- **Work to complete**: Search the records below for the word "estático", then return every line where it appears.

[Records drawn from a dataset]
------------------------------
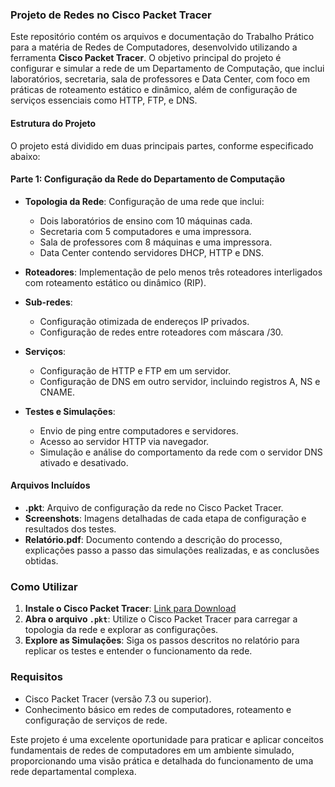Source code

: ### Projeto de Redes no Cisco Packet Tracer

Este repositório contém os arquivos e documentação do Trabalho Prático para a matéria de Redes de Computadores, desenvolvido utilizando a ferramenta **Cisco Packet Tracer**. O objetivo principal do projeto é configurar e simular a rede de um Departamento de Computação, que inclui laboratórios, secretaria, sala de professores e Data Center, com foco em práticas de roteamento estático e dinâmico, além de configuração de serviços essenciais como HTTP, FTP, e DNS.

#### Estrutura do Projeto

O projeto está dividido em duas principais partes, conforme especificado abaixo:

#### Parte 1: Configuração da Rede do Departamento de Computação

- **Topologia da Rede**: Configuração de uma rede que inclui:
  - Dois laboratórios de ensino com 10 máquinas cada.
  - Secretaria com 5 computadores e uma impressora.
  - Sala de professores com 8 máquinas e uma impressora.
  - Data Center contendo servidores DHCP, HTTP e DNS.
  
- **Roteadores**: Implementação de pelo menos três roteadores interligados com roteamento estático ou dinâmico (RIP).
  
- **Sub-redes**:
  - Configuração otimizada de endereços IP privados.
  - Configuração de redes entre roteadores com máscara /30.
  
- **Serviços**:
  - Configuração de HTTP e FTP em um servidor.
  - Configuração de DNS em outro servidor, incluindo registros A, NS e CNAME.
  
- **Testes e Simulações**:
  - Envio de ping entre computadores e servidores.
  - Acesso ao servidor HTTP via navegador.
  - Simulação e análise do comportamento da rede com o servidor DNS ativado e desativado.

#### Arquivos Incluídos

- **.pkt**: Arquivo de configuração da rede no Cisco Packet Tracer.
- **Screenshots**: Imagens detalhadas de cada etapa de configuração e resultados dos testes.
- **Relatório.pdf**: Documento contendo a descrição do processo, explicações passo a passo das simulações realizadas, e as conclusões obtidas.

### Como Utilizar

1. **Instale o Cisco Packet Tracer**: [Link para Download](https://www.netacad.com/pt-br/courses/packet-tracer)
2. **Abra o arquivo `.pkt`**: Utilize o Cisco Packet Tracer para carregar a topologia da rede e explorar as configurações.
3. **Explore as Simulações**: Siga os passos descritos no relatório para replicar os testes e entender o funcionamento da rede.

### Requisitos

- Cisco Packet Tracer (versão 7.3 ou superior).
- Conhecimento básico em redes de computadores, roteamento e configuração de serviços de rede.

Este projeto é uma excelente oportunidade para praticar e aplicar conceitos fundamentais de redes de computadores em um ambiente simulado, proporcionando uma visão prática e detalhada do funcionamento de uma rede departamental complexa.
------------------------------
- **Solution for this exercise**:
Este repositório contém os arquivos e documentação do Trabalho Prático para a matéria de Redes de Computadores, desenvolvido utilizando a ferramenta **Cisco Packet Tracer**. O objetivo principal do projeto é configurar e simular a rede de um Departamento de Computação, que inclui laboratórios, secretaria, sala de professores e Data Center, com foco em práticas de roteamento estático e dinâmico, além de configuração de serviços essenciais como HTTP, FTP, e DNS.
- **Roteadores**: Implementação de pelo menos três roteadores interligados com roteamento estático ou dinâmico (RIP).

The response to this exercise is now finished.